Farha Guerrero: Why do you consider them exoplanets?
Michelle Kunimoto: Because their origins are probably consistent with having been exoplanets at one point.
So there are kind of these two major origin scenarios for how rogue planets can exist.
And one of them is that they originated in a planetary system like other exoplanets, like our own system. But then in the early days of planet formation, it was much more chaotic. You had planets crashing into each other. You had them scattering. You had all sorts of things, and they might have been ejected from their system, so that they’re now no longer gravitationally bound to any star.
So because they were at some point an exoplanet, I don’t know, I feel like...
Farha Guerrero: You’re acknowledging what you believe is their origin.
Michelle Kunimoto: Yeah. But then there’s another class of these rogue planets — some of the bigger ones might have just been something that was starting to form into a star but never got quite massive enough to reach the phase of nuclear fusion.
So it was kind of like a failed star, so it remains this planetary mass object.
So in that respect, I kind of see not calling that an exoplanet. But as long as it’s a planetary mass object, I consider it an exoplanet.
Farha Guerrero: Okay, so go back to where you were. So they’re free-floating, they’re not orbiting any star, they’re quite unique, and this is like a byproduct. This is not what the TESS mission, as you said, was intended to find.
However, this is something that you have a vested interest in.
And so what do you envision and what do you imagine that you’re going to find as you keep investigating this more?
Michelle Kunimoto: Yes, I’m actually pursuing this with one of my students right now, so I’m really excited about it.
So the idea behind the search in the first place was TESS is not designed to find these types of objects. It’s designed to find transiting exoplanets, right, with the transit method.
But you can find rogue planets using the same data set, but a different technique.
So this is a technique called microlensing. It’s unfortunately one of the harder methods to explain because it involves General Relativity.
The analogy I can give is imagine you’re looking at a really faraway light bulb, and somebody holds a magnifying glass and passes it between you and the light bulb. And as soon as that magnifying glass lines up just right, the light from that light bulb in the distance is going to get brighter, right? Because you’ve got a magnifying glass in front of it.
And then the brightening effect will end as the magnifying glass continues on its way.
So in this sense, that background light bulb is a background star. The magnifying glass is the rogue planet passing in front of that distant background star, and the magnifying effect is caused by the planet’s gravity bending light around it.

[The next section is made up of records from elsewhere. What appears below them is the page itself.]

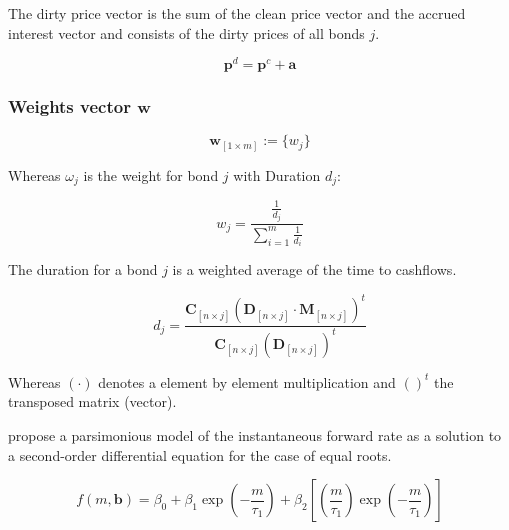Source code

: The dirty price vector is the sum of the clean price vector and the accrued interest vector and consists of the dirty prices of all bonds $j$.

\begin{displaymath}
\bm{p}^d=\bm{p}^c+\bm{a}
\end{displaymath}

\subsubsection*{Weights vector $\bm{w}$}

\begin{equation}\label{weights}
    \bm{w}_{\left[1\times m\right]}:= \{w_j\}
\end{equation}

Whereas $\omega_j$ is the weight for bond $j$ with Duration $d_j$:

\begin{displaymath}
    w_j=\frac{\frac{1}{d_j}}{\sum_{i=1}^m\frac{1}{d_i}}
\end{displaymath}


The duration for a bond $j$ is a weighted average of the time to cashflows.

\begin{equation}\label{duration}
d_j= \frac{\bm{C}_{\left[n \times j\right]} \left(\bm{D}_{\left[n\times j\right]} \cdot \bm{M}_{\left[n\times j\right]}\right)^t} {\bm{C}_{\left[n \times j\right]}\left(\bm{D}_{\left[n\times j\right]}\right)^t}
\end{equation}

Whereas $(\cdot)$ denotes a element by element multiplication and $( )^t$ the transposed matrix (vector).

\cite{Nelson1987} propose a parsimonious  model of  the instantaneous forward rate as a solution to a second-order differential equation for the case of equal roots.

\begin{equation}
  \label{eq:laguerre}
  f(m,\bm{b}) = \beta_0+\beta_1\exp\left(-\frac{m}{\tau_1}\right)+\beta_2\left[\left(\frac{m}{\tau_1}\right)\exp\left(-\frac{m}{\tau_1}\right)\right]
\end{equation}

And so we have what’s called a lensing effect, where the light from that background star will temporarily be increased multiple times.
So we can use the same data sets that are measuring brightness over time, but instead of looking for these periodic decreases of brightness, we’re looking for these one-time increases of brightness.
So the idea was, TESS is taking data every 200 seconds, and some of these events caused by a terrestrial-mass free-floating planet might only last for an hour or so, so we have enough data over a given hour to see these events happen.
And because TESS is looking at a million stars every month, these are extremely low-probability events to have such an alignment that this effect happens, and so you need to look at a lot of stars.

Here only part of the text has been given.